Families and partners play a vital role too. “Partners often accompany women on their first visit. Many patients discuss volunteering with their families so it’s a joint decision.” says Dr Briggs. “They know that at the end of the Study the drug won’t be available instantly. But there’s a vested interest in helping develop a treatment so that other women don’t have to suffer like they do. Volunteers aren’t just thinking of their own treatment, but their daughters’ and granddaughters’ too.”


Hand-in-hand with this high motivation is the need for strict entrance criteria. PMDD symptoms include anger, irritability and uncontrollable emotional outbreaks. It’s a complex condition that often straddles many mental health issues. So the need for careful, thorough screening is critical—to be absolutely sure that volunteers have pure hormonal PMDD not exacerbated by any other mental health conditions. Such careful screening takes a lot of time and sensitivity.

“We have a fantastic Study Nurse, Pam, who is wonderfully empathetic and supportive when dealing with this patient population. She’s a good listener and conducts a huge number of telephone consultations to be 100% sure that women are eligible. The PMDD electronic diaries the women keep provide extremely detailed, useful information. So when patients arrive for their first visit they’re virtually all suitable. It’s time-consuming and requires a lot of empathy, but the patients are screened brilliantly.”


PMDD is destabilizing and exhausting. It can be tough for volunteers to keep up their diary—so flexibility in the Study is important. “Sometimes patients are motivated, but still the condition overwhelms them. If Pam sees that they haven’t been filling out their diaries, she phones them. Sometimes we’ve had to let patients have extra cycles just to keep them in the Study, and whilst this is not ideal, when we phone and offer them the option they’re extremely happy and really want to keep doing it.”

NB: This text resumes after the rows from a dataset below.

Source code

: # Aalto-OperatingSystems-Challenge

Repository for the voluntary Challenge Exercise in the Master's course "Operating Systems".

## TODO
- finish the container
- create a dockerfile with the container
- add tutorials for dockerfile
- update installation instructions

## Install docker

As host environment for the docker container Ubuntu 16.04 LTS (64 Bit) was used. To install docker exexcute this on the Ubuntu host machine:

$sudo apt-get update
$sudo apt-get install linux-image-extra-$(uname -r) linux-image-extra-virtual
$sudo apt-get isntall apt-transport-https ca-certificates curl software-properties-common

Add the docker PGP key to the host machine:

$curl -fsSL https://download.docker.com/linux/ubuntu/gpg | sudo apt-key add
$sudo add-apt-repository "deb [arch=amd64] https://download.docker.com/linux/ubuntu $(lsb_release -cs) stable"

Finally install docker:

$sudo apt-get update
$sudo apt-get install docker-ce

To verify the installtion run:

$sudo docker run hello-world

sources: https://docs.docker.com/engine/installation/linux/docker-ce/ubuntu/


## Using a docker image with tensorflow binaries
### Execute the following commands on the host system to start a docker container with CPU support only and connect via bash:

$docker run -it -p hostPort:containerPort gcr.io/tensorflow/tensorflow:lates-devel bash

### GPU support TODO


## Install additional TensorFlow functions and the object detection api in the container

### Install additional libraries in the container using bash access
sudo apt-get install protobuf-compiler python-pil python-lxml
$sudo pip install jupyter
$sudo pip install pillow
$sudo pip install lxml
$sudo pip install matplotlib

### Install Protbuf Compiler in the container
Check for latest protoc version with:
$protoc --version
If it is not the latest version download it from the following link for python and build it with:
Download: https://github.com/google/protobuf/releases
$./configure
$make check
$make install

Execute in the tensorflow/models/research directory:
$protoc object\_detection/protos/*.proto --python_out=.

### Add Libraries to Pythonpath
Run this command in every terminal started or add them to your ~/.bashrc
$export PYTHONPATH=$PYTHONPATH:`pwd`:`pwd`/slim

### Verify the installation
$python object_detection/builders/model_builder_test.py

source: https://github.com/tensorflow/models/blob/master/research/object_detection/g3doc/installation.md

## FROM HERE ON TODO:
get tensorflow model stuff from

“Virtually everyone in the Study has tried other treatments that didn’t work.” says Dr Briggs. “Typically SSRIs, combined pills, Mirena with add back oestrogen or Gabapentin. It’s rewarding to be involved in a Study that’s developing a completely new treatment for this condition.”



Consultant in Sexual and Reproductive Health for Southport and Ormskirk Hospital NHS Trust.

​Dr Briggs is a clinician, researcher and educator in the field of women’s health. She is a Fellow of the Faculty of Sexual and Reproductive Health Care (Royal College of Obstetricians and Gynaecologists) and has a Diploma in Gynaecology (Bradford University). She is an Honorary Senior Lecturer at Liverpool University.

She has co-edited three books, co-authored a textbook in Obstetrics and Gynaecology and a revision book for the membership exam for the Faculty of Sexual and Reproductive Healthcare and been the author/co-author of twenty scientific papers. She is married with four children and enjoys running, golf, reading and cooking.